- Opening Delimiter -

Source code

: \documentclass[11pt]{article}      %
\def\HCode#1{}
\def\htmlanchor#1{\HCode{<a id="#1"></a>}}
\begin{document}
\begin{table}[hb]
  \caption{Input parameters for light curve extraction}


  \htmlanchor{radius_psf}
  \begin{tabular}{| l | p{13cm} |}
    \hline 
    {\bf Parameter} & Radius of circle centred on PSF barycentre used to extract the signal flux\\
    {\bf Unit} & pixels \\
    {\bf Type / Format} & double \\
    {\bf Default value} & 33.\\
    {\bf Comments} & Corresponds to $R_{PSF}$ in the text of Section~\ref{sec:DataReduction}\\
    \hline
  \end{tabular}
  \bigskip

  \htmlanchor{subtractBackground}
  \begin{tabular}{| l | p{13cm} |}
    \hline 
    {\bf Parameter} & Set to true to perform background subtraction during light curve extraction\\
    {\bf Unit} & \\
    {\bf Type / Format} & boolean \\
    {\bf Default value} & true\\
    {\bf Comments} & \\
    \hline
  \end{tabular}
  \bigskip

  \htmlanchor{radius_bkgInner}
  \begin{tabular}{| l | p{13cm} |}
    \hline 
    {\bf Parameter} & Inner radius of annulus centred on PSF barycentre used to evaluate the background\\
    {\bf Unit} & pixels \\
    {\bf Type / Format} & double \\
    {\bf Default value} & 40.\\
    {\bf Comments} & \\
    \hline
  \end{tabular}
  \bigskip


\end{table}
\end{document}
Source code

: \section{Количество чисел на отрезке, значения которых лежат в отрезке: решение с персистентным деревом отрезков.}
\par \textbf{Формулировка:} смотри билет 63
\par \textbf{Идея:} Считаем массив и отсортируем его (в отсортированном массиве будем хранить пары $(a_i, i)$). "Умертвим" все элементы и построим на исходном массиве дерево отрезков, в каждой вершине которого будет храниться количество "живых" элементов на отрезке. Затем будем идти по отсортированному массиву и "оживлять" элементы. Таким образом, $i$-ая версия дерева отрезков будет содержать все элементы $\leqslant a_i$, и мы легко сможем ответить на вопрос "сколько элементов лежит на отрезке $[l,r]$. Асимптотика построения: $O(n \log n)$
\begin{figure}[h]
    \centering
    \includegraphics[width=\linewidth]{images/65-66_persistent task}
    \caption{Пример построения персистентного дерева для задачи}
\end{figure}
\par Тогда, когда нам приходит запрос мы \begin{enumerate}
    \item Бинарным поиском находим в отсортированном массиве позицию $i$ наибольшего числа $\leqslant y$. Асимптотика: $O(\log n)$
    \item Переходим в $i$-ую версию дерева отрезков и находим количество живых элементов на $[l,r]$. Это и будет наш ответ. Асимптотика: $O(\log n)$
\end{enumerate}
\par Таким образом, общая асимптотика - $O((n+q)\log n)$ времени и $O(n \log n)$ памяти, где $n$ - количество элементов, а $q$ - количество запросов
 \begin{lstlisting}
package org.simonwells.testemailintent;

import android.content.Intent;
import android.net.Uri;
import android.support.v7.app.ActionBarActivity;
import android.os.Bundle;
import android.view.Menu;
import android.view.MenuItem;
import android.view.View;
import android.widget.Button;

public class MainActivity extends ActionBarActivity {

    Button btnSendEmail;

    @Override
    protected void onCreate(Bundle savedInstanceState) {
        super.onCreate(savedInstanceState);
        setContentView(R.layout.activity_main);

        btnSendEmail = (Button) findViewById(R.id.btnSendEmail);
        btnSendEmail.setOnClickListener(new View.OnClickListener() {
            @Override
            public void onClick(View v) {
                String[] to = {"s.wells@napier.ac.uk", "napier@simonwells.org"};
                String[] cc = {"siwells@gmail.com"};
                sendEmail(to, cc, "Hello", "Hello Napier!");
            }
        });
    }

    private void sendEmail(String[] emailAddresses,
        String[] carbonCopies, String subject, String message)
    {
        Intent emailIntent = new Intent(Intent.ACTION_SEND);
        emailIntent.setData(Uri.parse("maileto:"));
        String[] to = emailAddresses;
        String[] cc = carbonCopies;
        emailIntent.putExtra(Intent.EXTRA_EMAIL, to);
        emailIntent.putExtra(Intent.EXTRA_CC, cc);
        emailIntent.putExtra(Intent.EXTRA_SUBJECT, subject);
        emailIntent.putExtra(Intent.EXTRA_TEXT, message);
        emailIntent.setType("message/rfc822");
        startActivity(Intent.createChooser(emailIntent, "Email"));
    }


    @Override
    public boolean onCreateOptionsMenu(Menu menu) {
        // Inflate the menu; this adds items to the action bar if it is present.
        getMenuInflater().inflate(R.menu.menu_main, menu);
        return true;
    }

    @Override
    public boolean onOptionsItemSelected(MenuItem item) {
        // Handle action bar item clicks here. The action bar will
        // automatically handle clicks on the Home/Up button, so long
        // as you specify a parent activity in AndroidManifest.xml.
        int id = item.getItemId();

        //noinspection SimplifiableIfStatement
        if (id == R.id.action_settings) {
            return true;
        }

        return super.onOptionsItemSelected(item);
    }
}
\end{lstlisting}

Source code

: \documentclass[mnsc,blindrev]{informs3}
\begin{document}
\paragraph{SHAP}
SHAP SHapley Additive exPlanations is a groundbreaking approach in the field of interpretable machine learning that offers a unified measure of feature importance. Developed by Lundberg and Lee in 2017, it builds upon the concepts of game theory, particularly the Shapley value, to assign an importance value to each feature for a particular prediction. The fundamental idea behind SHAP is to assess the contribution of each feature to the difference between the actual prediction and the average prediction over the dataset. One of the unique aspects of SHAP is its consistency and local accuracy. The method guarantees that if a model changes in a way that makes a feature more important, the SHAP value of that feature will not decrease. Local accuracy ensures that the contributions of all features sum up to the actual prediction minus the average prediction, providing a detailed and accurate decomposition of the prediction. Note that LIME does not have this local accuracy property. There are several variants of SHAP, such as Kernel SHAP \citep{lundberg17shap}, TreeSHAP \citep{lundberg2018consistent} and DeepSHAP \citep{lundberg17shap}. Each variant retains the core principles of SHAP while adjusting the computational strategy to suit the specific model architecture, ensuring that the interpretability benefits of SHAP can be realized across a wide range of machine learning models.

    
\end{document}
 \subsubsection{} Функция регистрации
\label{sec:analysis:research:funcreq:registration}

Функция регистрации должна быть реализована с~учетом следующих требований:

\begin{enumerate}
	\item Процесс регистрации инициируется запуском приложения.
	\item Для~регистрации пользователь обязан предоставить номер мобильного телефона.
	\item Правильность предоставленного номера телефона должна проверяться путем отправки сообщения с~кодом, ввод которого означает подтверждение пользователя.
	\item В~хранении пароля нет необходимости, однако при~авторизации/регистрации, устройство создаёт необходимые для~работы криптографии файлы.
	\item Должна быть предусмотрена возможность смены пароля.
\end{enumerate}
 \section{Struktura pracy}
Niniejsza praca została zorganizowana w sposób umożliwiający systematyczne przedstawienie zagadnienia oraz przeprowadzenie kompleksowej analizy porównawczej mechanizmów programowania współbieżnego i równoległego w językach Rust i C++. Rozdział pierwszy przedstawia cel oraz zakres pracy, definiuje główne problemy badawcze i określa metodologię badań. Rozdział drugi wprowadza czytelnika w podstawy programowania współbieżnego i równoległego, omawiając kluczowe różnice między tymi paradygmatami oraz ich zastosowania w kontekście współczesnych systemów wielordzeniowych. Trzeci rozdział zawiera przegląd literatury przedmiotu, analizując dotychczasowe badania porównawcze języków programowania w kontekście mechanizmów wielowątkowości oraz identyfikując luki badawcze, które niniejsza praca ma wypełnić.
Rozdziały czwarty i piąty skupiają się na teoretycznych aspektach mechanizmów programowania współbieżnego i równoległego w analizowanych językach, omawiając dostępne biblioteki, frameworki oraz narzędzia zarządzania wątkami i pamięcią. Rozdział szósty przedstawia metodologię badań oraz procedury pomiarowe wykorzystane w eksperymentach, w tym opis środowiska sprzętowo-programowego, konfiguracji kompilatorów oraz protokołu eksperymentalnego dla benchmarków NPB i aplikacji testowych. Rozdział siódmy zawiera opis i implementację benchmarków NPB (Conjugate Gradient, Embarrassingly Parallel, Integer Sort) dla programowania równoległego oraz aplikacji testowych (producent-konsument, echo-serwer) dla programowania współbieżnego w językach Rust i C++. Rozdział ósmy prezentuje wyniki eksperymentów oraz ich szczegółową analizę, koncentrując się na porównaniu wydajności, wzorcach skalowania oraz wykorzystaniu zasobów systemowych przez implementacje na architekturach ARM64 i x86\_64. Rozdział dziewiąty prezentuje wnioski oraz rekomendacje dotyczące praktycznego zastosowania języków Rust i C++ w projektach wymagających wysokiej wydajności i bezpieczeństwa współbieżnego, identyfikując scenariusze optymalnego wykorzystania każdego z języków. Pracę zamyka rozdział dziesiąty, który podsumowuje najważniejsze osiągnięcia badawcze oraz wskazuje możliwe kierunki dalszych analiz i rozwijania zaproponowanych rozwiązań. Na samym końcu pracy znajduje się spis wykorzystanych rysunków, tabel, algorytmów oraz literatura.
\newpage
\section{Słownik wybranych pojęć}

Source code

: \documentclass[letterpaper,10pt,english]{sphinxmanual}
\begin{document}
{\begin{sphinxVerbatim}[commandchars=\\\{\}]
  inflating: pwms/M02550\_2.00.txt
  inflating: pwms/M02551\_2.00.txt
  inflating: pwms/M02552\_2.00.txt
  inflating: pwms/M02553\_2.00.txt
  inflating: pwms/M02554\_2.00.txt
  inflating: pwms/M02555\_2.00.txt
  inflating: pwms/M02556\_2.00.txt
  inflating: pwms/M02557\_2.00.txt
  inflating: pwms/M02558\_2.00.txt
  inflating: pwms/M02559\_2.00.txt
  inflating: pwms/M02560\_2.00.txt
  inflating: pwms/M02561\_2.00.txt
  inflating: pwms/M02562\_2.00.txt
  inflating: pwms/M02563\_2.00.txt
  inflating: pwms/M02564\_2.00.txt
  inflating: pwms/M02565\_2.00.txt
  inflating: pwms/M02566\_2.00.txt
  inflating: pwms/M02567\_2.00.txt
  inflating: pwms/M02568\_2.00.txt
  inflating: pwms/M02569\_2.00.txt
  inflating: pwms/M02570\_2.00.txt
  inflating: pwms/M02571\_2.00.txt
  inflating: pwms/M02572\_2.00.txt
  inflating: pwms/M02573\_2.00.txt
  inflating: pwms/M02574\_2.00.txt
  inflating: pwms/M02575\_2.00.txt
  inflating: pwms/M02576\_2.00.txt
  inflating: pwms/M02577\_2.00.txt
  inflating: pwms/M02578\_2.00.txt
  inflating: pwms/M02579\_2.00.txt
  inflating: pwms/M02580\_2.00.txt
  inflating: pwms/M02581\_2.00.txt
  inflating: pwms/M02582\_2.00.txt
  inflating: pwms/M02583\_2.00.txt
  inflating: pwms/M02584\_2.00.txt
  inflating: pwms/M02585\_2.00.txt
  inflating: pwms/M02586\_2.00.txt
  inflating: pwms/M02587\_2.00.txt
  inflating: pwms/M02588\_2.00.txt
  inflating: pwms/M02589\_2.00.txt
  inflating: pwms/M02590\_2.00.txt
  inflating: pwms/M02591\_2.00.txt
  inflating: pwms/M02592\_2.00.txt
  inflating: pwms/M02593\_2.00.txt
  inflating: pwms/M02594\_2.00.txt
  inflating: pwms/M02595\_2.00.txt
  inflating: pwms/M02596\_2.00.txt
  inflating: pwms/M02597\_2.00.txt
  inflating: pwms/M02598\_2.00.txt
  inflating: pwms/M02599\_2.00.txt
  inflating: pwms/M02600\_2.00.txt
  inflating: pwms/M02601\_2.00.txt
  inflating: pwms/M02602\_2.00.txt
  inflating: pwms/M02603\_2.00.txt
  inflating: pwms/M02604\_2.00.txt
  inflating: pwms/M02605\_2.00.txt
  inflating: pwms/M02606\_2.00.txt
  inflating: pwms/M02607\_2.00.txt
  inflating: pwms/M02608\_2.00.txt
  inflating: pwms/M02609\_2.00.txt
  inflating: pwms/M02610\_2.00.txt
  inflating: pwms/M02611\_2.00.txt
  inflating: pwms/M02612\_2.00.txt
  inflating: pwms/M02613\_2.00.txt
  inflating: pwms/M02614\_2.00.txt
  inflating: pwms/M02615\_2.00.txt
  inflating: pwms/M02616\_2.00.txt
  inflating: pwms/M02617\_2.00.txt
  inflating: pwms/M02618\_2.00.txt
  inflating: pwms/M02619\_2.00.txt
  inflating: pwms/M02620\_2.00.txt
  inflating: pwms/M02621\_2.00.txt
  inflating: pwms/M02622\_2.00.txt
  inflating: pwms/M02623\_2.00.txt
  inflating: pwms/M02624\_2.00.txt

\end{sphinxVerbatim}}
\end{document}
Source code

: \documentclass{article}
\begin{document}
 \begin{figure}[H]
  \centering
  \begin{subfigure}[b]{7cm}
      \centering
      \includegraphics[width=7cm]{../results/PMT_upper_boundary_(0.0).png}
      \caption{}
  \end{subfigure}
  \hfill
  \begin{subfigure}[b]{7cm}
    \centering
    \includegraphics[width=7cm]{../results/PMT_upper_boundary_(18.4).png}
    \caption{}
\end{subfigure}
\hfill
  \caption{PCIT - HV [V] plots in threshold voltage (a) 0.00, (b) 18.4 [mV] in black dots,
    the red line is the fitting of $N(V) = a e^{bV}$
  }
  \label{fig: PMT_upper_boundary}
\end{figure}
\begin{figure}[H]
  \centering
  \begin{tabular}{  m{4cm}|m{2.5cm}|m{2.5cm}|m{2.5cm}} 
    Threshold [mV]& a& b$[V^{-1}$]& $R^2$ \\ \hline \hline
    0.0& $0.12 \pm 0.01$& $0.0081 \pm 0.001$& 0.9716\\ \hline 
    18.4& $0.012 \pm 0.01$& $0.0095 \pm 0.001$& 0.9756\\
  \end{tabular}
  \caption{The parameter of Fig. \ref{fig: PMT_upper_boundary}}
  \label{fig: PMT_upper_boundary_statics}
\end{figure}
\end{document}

- Closing Delimiter -

→ WHAT THE TASK REQUIRES
Copy only the lines in the listing that contain "элементов".

→ EXERCISE SOLUTION
\par \textbf{Идея:} Считаем массив и отсортируем его (в отсортированном массиве будем хранить пары $(a_i, i)$). "Умертвим" все элементы и построим на исходном массиве дерево отрезков, в каждой вершине которого будет храниться количество "живых" элементов на отрезке. Затем будем идти по отсортированному массиву и "оживлять" элементы. Таким образом, $i$-ая версия дерева отрезков будет содержать все элементы $\leqslant a_i$, и мы легко сможем ответить на вопрос "сколько элементов лежит на отрезке $[l,r]$. Асимптотика построения: $O(n \log n)$
    \item Переходим в $i$-ую версию дерева отрезков и находим количество живых элементов на $[l,r]$. Это и будет наш ответ. Асимптотика: $O(\log n)$
\par Таким образом, общая асимптотика - $O((n+q)\log n)$ времени и $O(n \log n)$ памяти, где $n$ - количество элементов, а $q$ - количество запросов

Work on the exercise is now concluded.